Task description
Repetition must be exact and must stop with the line bearing "and water fluxes.". It begins at the first line of the records and includes no pictures.

-=-=-=-=-

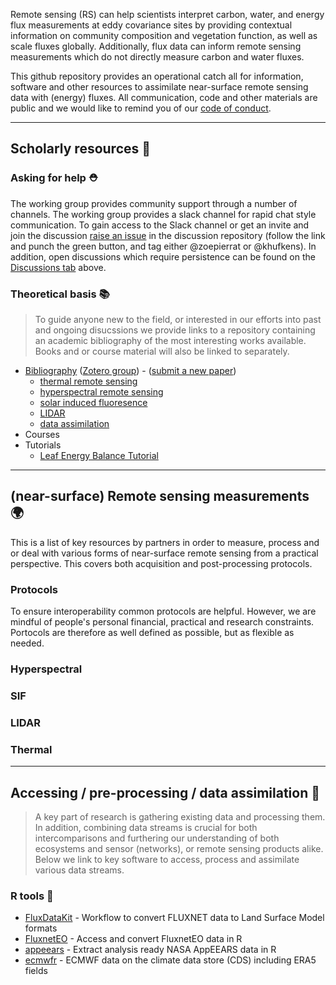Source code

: Remote sensing (RS) can help scientists interpret carbon, water, and energy flux measurements at eddy covariance sites by providing contextual information on community composition and vegetation function, as well as scale fluxes globally. Additionally, flux data can inform remote sensing measurements which do not directly measure carbon and water fluxes.

This github repository provides an operational catch all for information, software and other resources to assimilate near-surface remote sensing data with (energy) fluxes. All communication, code and other materials are public and we would like to remind you of our [code of conduct](https://github.com/rsfluxlink/policies/blob/main/CONDUCT.md).

----

## Scholarly resources 📘

### Asking for help ⛑️

The working group provides community support through a number of channels. The working group provides a slack channel for rapid chat style communication. To gain access to the Slack channel or get an invite and join the discussion [raise an issue](https://github.com/rsfluxlink/discussions/issues) in the discussion repository (follow the link and punch the green button, and tag either @zoepierrat or @khufkens). In addition, open discussions which require persistence can be found on the [Discussions tab](https://github.com/orgs/rsfluxlink/discussions) above.

### Theoretical basis 📚

> To guide anyone new to the field, or interested in our efforts into past and ongoing disucssions we provide links to a repository containing an academic bibliography of the most interesting works available. Books and or course material will also be linked to separately.

- [Bibliography](https://github.com/rsfluxlink/resources/tree/main/bibliography) ([Zotero group](https://www.zotero.org/groups/5131038/linking_optical_and_energy_fluxes/library)) - ([submit a new paper](https://github.com/rsfluxlink/resources/issues/1))
   - [thermal remote sensing](https://www.zotero.org/groups/5131038/linking_optical_and_energy_fluxes/collections/MVWPUKP2)
   - [hyperspectral remote sensing](https://www.zotero.org/groups/5131038/linking_optical_and_energy_fluxes/collections/N7M6WY4H)
   - [solar induced fluoresence](https://www.zotero.org/groups/5131038/linking_optical_and_energy_fluxes/collections/T3RZ6XAB)
   - [LIDAR](https://www.zotero.org/groups/5131038/linking_optical_and_energy_fluxes/collections/Q34V3ADT)
   - [data assimilation](https://www.zotero.org/groups/5131038/linking_optical_and_energy_fluxes/collections/BF7DXC63)
- Courses
- Tutorials
   - [Leaf Energy Balance Tutorial](https://padasch.github.io/leaf_energy_balance_tutorial/)

----
## (near-surface) Remote sensing measurements :earth_africa:

This is a list of key resources by partners in order to measure, process and or deal with various forms of near-surface remote sensing from a practical perspective. This covers both acquisition and post-processing protocols.

### Protocols

To ensure interoperability common protocols are helpful. However, we are mindful of people's personal financial, practical and research constraints. Portocols are therefore as well defined as possible, but as flexible as needed. 

### Hyperspectral

### SIF

### LIDAR

### Thermal

----

## Accessing / pre-processing / data assimilation 📂

> A key part of research is gathering existing data and processing them. In addition, combining data streams is crucial for both intercomparisons and furthering our understanding of both ecosystems and sensor (networks), or remote sensing products alike. Below we link to key software to access, process and assimilate various data streams.

### R tools :floppy_disk:

- [FluxDataKit](https://github.com/geco-bern/FluxDataKit) - Workflow to convert FLUXNET data to Land Surface Model formats
- [FluxnetEO](https://github.com/geco-bern/FluxnetEO) - Access and convert FluxnetEO data in R
- [appeears](https://github.com/bluegreen-labs/appeears) - Extract analysis ready NASA AppEEARS data in R
- [ecmwfr](https://github.com/bluegreen-labs/ecmwfr) - ECMWF data on the climate data store (CDS) including ERA5 fields
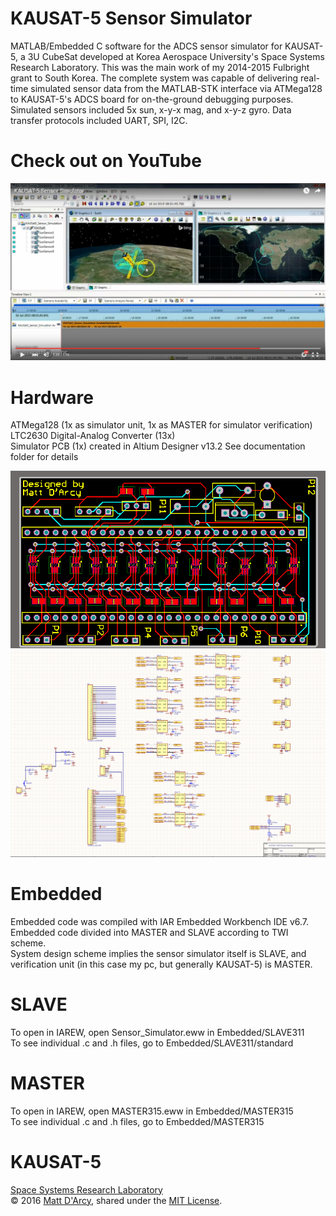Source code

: # KAUSAT-5 Sensor Simulator

MATLAB/Embedded C software for the ADCS sensor simulator for KAUSAT-5, a 3U CubeSat developed at Korea Aerospace University's Space Systems Research Laboratory. This was the main work of my 2014-2015 Fulbright grant to South Korea. The complete system was capable of delivering real-time simulated sensor data from the MATLAB-STK interface via ATMega128 to KAUSAT-5's ADCS board for on-the-ground debugging purposes.  Simulated sensors included 5x sun, x-y-x mag, and x-y-z gyro. Data transfer protocols included UART, SPI, I2C.

# Check out on YouTube
[![](raw/youtubethumb.png "Running simulation of KAUSAT-5")](https://www.youtube.com/watch?v=KioAFfxGl1A)

# Hardware
ATMega128 (1x as simulator unit, 1x as MASTER for simulator verification)  
LTC2630 Digital-Analog Converter (13x)  
Simulator PCB (1x) created in Altium Designer v13.2
See documentation folder for details

![](raw/pcb.png "Simulator PCB")
![](raw/schematic.png "Simulator Schematic")

# Embedded
Embedded code was compiled with IAR Embedded Workbench IDE v6.7.  
Embedded code divided into MASTER and SLAVE according to TWI scheme.  
System design scheme implies the sensor simulator itself is SLAVE, and verification unit (in this case my pc, but generally KAUSAT-5) is MASTER.

# SLAVE
To open in IAREW, open Sensor_Simulator.eww in Embedded/SLAVE311  
To see individual .c and .h files, go to Embedded/SLAVE311/standard

# MASTER
To open in IAREW, open MASTER315.eww in Embedded/MASTER315  
To see individual .c and .h files, go to Embedded/MASTER315

# KAUSAT-5
[Space Systems Research Laboratory](https://www.facebook.com/ssrlmm/)  
© 2016 [Matt D'Arcy](http://linkedin.mathewdarcy.com), shared under the [MIT License](http://www.opensource.org/licenses/MIT).
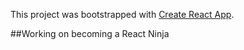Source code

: This project was bootstrapped with [Create React App](https://github.com/facebook/create-react-app).

##Working on becoming a React Ninja
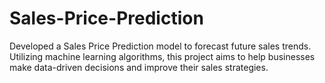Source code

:# Sales-Price-Prediction
Developed a Sales Price Prediction model to forecast future sales trends. Utilizing machine learning algorithms, this project aims to help businesses make data-driven decisions and improve their sales strategies.
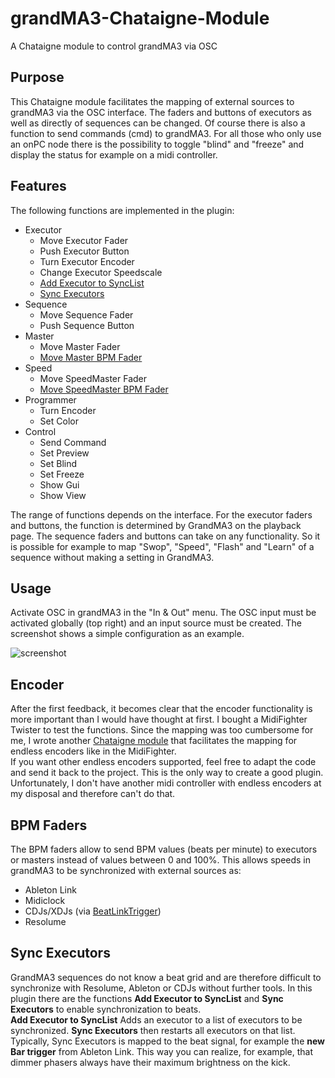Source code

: # grandMA3-Chataigne-Module

A Chataigne module to control grandMA3 via OSC

## Purpose

This Chataigne module facilitates the mapping of external sources to grandMA3 via the OSC interface. The faders and buttons of executors as well as directly of sequences can be changed. Of course there is also a function to send commands (cmd) to grandMA3. For all those who only use an onPC node there is the possibility to toggle "blind" and "freeze" and display the status for example on a midi controller.

## Features

The following functions are implemented in the plugin:

- Executor
    - Move Executor Fader
    - Push Executor Button
    - Turn Executor Encoder
    - Change Executor Speedscale
    - [Add Executor to SyncList](#sync-executors)
    - [Sync Executors](#sync-executors)
- Sequence
    - Move Sequence Fader
    - Push Sequence Button
- Master
    - Move Master Fader
    - [Move Master BPM Fader](#bpm-faders)
- Speed
    - Move SpeedMaster Fader
    - [Move SpeedMaster BPM Fader](#bpm-faders)
- Programmer
    - Turn Encoder
    - Set Color
- Control
    - Send Command
    - Set Preview
    - Set Blind
    - Set Freeze
    - Show Gui
    - Show View

The range of functions depends on the interface. For the executor faders and buttons, the function is determined by GrandMA3 on the playback page. The sequence faders and buttons can take on any functionality. So it is possible for example to map "Swop", "Speed", "Flash" and "Learn" of a sequence without making a setting in GrandMA3.

## Usage

Activate OSC in grandMA3 in the "In & Out" menu. The OSC input must be activated globally (top right) and an input source must be created. The screenshot shows a simple configuration as an example.

![screenshot](https://github.com/yastefan/grandMA3-Chataigne-Module/blob/main/screenshot.png)

## Encoder

After the first feedback, it becomes clear that the encoder functionality is more important than I would have thought at first. I bought a MidiFighter Twister to test the functions. Since the mapping was too cumbersome for me, I wrote another [Chataigne module](https://github.com/yastefan/MidiEncoder-Chataigne-Module) that facilitates the mapping for endless encoders like in the MidiFighter.  
If you want other endless encoders supported, feel free to adapt the code and send it back to the project. This is the only way to create a good plugin. Unfortunately, I don't have another midi controller with endless encoders at my disposal and therefore can't do that.

## BPM Faders

The BPM faders allow to send BPM values (beats per minute) to executors or masters instead of values between 0 and 100%. This allows speeds in grandMA3 to be synchronized with external sources as:

- Ableton Link
- Midiclock
- CDJs/XDJs (via [BeatLinkTrigger](https://github.com/Deep-Symmetry/beat-link-trigger))
- Resolume

## Sync Executors

GrandMA3 sequences do not know a beat grid and are therefore difficult to synchronize with Resolume, Ableton or CDJs without further tools. In this plugin there are the functions **Add Executor to SyncList** and **Sync Executors** to enable synchronization to beats.  
**Add Executor to SyncList** Adds an executor to a list of executors to be synchronized. **Sync Executors** then restarts all executors on that list. Typically, Sync Executors is mapped to the beat signal, for example the **new Bar trigger** from Ableton Link. This way you can realize, for example, that dimmer phasers always have their maximum brightness on the kick.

-=-=-=-=-

Response area
Source code

: Remote sensing (RS) can help scientists interpret carbon, water, and energy flux measurements at eddy covariance sites by providing contextual information on community composition and vegetation function, as well as scale fluxes globally. Additionally, flux data can inform remote sensing measurements which do not directly measure carbon and water fluxes.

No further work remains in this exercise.